We Must not Penalize Scientific Curiosity and Investigation
Drug development is expensive and failure is the norm. As a result, drug companies, investors and academic institutions are forced to make choices about how to spend money and time. Early on in discovery they may see signs of promise for a certain disease, but there might not be enough information to know if they have a candidate for a safe and effective drug. So institutions, both private and public, typically pursue a portfolio of candidates to a certain stage then select a limited number of drug candidates to advance to more costly stages of development, including human trials. Both scientific promise and likelihood of financial success influence these decisions. But a novel theory of liability making its way through the courts could create a penalty for making choices in scientific discovery.
In the case at issue, now being heard by the California Supreme Court, plaintiffs assert that the drug developer of the first drugs for HIV/AIDS should have had an obligation to develop a second similar drug faster than they ultimately did (both drugs were ultimately FDA approved). There is no claim the first drug was not safe and efficacious, just that the second version should have been studied sooner. But the company focused on developing advancements to the first drug, rather than developing another drug for the same condition. The plaintiffs say the company can be liable for not developing and marketing that second drug faster, which ended up being safer for some people.
Commercial practice and public policy discourage drug companies from developing drugs that are similar, unless there is a meaningful therapeutic advantage. These types of additional drugs are often called “me-too’s.” If insurers, either private or government, feel that two drugs are similar, they are often inclined to prefer one over the other on formulary and in payment even if one drug had a favorable safety profile. There are pricing penalties in Medicaid and Medicare that can be applied to two similar drugs. So these considerations factor into drug development decisions. Also, there are thousands of diseases with no drug treatment which are often a priority for drug developers.
It would be great to live in a world where financial considerations have no effect on the supply of treatments and all potential medicines were pursued. But the truth is many projects don’t get funded, including university research, government sponsored projects as well as private drug discovery. It is a sad day for patients when a promising therapy is not advanced.
Financial incentives and scientific promise direct drug developers and their investors to pursue opportunities where there is the greatest unmet need— thus, the highest likelihood of scientific and regulatory success, while also having a clear path for adequate reimbursement by payers. There simply is a more difficult hurdle for a financial return for a drug in which the disease has an existing treatment.

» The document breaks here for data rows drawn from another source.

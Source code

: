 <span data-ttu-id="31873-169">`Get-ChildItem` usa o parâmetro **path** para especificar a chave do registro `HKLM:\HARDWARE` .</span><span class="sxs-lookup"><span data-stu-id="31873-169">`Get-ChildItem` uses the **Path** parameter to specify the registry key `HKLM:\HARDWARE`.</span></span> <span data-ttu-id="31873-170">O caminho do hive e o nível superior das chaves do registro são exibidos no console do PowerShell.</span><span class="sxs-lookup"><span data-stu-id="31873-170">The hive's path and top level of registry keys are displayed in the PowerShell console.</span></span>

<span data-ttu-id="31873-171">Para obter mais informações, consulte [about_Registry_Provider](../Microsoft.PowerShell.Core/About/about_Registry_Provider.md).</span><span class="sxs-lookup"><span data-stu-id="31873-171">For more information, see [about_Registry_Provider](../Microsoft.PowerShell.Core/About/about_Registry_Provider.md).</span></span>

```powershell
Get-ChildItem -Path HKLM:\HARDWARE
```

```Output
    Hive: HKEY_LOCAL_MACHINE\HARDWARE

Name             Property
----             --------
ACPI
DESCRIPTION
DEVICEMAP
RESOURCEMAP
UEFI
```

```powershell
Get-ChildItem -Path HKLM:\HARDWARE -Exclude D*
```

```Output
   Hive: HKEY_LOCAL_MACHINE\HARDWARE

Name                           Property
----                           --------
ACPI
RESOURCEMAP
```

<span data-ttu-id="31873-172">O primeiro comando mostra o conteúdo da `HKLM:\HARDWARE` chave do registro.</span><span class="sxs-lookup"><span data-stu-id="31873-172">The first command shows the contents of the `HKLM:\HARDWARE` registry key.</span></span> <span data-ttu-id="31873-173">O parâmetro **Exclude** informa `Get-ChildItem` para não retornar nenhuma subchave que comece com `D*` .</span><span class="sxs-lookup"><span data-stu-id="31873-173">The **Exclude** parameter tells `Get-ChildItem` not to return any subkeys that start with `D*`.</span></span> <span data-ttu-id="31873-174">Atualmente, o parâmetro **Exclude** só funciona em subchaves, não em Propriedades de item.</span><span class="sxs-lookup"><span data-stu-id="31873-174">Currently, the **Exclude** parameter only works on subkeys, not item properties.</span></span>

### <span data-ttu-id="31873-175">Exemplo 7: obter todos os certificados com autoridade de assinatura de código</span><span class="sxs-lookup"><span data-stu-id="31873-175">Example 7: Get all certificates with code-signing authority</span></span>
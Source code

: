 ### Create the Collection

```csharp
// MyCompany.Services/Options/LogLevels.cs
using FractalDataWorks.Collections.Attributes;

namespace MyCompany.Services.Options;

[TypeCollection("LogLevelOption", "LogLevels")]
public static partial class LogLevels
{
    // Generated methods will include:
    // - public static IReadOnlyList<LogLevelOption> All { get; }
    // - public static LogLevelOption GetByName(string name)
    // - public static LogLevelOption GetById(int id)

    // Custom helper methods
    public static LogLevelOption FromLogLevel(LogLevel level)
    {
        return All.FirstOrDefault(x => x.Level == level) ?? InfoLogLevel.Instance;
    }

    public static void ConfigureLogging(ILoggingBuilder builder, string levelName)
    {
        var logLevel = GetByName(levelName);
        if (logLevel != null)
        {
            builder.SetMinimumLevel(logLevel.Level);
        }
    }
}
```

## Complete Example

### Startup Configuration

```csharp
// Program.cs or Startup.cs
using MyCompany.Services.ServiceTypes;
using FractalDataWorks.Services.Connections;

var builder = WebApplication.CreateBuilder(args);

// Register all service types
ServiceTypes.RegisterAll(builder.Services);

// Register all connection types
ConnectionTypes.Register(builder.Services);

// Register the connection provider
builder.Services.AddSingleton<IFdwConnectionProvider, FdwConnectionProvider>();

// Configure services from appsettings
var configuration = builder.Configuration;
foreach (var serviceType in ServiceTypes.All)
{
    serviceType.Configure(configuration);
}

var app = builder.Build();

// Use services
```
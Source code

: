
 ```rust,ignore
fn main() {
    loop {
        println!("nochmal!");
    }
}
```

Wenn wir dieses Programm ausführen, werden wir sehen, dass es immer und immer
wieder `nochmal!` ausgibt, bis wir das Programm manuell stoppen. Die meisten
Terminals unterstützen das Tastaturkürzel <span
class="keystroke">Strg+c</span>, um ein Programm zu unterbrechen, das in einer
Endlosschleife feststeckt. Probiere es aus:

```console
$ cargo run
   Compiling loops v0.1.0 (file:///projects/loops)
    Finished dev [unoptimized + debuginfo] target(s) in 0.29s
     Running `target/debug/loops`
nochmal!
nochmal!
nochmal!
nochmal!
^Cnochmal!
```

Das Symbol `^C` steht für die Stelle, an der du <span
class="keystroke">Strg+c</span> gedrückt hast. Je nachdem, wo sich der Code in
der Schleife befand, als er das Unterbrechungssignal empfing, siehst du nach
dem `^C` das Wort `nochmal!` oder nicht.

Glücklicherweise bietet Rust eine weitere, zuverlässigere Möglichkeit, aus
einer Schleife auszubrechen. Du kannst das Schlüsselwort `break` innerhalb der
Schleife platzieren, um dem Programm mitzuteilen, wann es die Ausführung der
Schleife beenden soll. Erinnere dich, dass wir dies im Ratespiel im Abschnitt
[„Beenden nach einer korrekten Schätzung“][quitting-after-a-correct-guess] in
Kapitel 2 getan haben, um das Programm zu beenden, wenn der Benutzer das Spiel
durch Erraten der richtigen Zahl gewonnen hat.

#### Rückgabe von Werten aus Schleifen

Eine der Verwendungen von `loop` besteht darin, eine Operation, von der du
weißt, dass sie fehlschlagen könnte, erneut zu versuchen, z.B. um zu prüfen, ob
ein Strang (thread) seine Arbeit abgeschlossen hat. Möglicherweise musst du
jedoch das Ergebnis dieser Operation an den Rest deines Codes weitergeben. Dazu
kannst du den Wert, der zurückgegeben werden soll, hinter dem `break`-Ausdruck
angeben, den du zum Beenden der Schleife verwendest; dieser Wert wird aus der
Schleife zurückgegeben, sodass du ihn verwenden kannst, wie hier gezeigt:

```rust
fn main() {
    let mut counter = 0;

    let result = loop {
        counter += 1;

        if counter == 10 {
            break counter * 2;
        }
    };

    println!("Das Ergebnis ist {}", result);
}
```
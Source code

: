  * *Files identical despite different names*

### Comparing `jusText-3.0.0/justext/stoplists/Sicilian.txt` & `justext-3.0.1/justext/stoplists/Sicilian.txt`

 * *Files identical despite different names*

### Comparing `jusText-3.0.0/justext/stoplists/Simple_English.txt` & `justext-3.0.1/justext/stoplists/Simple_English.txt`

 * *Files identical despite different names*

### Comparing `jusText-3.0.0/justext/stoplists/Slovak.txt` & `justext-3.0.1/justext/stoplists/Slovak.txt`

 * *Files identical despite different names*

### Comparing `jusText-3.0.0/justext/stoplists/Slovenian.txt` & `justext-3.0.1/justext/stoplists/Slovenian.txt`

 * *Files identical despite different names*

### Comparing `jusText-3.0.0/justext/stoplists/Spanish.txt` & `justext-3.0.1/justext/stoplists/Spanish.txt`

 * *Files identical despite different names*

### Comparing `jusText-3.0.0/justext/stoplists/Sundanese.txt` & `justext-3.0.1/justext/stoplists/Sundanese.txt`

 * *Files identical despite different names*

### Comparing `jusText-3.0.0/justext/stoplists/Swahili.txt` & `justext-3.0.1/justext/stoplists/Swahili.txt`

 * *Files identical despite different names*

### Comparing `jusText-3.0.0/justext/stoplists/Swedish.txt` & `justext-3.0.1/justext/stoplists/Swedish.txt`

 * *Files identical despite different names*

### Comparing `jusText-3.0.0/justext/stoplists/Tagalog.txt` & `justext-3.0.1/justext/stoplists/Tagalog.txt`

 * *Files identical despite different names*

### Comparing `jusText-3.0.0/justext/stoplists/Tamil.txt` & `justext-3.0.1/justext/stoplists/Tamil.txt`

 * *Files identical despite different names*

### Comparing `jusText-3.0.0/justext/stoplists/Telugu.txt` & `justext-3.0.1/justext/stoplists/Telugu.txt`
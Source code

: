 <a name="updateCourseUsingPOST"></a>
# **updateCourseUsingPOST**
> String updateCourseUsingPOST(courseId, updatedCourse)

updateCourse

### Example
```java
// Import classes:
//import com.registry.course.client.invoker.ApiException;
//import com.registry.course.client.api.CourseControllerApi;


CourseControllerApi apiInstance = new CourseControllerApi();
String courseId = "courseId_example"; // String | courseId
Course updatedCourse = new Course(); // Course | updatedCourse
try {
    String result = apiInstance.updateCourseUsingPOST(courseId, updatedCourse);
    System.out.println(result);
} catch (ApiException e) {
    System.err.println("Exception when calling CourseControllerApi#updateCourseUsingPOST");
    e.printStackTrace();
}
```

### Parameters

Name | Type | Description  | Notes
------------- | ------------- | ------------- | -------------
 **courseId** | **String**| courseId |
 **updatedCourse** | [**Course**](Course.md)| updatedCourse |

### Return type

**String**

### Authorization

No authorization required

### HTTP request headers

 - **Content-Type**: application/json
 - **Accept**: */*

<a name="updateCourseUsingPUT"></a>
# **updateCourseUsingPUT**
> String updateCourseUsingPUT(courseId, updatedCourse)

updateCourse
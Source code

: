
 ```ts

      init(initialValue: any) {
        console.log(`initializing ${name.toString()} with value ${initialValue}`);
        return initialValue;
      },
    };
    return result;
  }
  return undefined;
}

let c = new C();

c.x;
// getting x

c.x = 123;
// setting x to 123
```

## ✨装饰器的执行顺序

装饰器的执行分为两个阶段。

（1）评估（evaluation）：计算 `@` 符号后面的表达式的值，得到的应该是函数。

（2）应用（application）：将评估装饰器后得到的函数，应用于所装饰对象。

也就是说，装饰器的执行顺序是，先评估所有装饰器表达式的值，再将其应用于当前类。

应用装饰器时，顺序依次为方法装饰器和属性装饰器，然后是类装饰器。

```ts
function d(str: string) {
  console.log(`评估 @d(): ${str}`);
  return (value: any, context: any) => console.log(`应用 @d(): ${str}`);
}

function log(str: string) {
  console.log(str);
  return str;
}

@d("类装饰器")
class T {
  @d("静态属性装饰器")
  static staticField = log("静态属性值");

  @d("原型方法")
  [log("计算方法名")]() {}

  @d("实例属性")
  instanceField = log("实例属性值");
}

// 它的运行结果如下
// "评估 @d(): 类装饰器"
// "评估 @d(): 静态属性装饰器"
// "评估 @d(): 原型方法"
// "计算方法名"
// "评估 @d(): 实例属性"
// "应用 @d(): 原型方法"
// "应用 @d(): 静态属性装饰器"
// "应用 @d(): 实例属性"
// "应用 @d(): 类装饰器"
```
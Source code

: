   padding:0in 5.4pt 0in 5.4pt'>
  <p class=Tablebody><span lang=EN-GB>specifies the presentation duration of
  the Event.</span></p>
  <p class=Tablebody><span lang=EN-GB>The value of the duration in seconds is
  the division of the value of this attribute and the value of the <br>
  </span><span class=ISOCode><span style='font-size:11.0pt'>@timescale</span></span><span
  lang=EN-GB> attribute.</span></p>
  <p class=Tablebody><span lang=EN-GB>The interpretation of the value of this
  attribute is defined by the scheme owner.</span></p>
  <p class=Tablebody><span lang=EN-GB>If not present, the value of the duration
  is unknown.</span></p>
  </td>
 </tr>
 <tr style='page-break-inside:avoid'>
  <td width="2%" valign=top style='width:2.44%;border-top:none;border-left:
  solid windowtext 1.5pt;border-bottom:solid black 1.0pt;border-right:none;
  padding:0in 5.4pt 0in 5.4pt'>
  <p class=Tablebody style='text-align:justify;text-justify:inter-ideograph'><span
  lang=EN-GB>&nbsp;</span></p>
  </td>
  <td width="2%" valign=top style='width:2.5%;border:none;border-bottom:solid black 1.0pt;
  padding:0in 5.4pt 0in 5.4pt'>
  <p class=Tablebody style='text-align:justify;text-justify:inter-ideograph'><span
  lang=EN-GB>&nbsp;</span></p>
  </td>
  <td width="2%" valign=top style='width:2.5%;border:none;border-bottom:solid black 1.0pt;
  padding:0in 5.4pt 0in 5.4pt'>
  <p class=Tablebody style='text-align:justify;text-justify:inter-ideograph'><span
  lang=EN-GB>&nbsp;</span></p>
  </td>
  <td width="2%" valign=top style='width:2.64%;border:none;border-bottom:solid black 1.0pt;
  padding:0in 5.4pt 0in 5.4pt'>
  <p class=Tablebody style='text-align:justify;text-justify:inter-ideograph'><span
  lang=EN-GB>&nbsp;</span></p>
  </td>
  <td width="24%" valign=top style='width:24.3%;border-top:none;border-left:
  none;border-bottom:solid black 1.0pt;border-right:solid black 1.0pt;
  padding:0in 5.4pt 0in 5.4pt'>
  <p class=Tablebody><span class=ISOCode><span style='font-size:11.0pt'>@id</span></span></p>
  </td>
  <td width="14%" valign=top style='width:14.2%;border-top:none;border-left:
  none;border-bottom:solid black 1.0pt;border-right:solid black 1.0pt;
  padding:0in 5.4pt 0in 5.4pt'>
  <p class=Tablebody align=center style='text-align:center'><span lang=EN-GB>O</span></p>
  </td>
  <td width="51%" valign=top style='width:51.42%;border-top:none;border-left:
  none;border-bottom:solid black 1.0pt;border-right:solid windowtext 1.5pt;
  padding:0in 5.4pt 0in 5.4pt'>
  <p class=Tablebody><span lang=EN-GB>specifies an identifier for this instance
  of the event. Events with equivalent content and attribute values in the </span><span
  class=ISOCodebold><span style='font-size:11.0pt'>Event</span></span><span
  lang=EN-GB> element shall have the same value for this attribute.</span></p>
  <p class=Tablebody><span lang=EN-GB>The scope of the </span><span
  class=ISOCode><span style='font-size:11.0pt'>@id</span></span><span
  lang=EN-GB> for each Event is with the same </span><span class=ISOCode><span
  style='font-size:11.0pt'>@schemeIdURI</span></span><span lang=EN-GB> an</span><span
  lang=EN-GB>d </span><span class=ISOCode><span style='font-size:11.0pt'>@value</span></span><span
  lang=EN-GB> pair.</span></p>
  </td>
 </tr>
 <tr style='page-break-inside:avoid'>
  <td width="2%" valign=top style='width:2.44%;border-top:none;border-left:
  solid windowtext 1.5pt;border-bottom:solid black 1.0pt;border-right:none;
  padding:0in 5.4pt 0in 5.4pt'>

Therefore, it isn’t possible to fully comprehend the ramifications of pursuing this novel theory of liability on multi-candidate innovation – for drug discovery or any other type of innovation. For example, should car manufacturers be liable for not having a single airbag design in all cars? If so, then would they be liable for traffic injuries and fatalities if another airbag system under consideration may have prevented the injury? What the car manufacturers decided to fund investments in fuel economy and no investment in airbags? If the courts are engaged in making that tradeoff for society, then no progress is the safest path forward and invention becomes a risk.
Technological advances are allowing scientists to pursue an array of possible therapies for new and existing diseases. Artificial intelligence will allow scientists to interrogate an array of potential therapies quickly, however many of the signals they find will be spurious, or limited in applicability. Making that kind of interrogation a potential financial liability discourages investigation.
Lack of treatment for a condition is emotionally charged and can be devastating. Not all drugs work for everyone. Policies and precedent should, therefore, encourage curiosity and investigation. This novel theory of liability for not developing a product fast enough discourages identifying possibility for better options. The California Supreme Court should set things right and not uphold this precedent.
Kirsten Axelsen is an experienced biopharma industry executive, now a consultant and a visiting scholar with the American Enterprise Institute.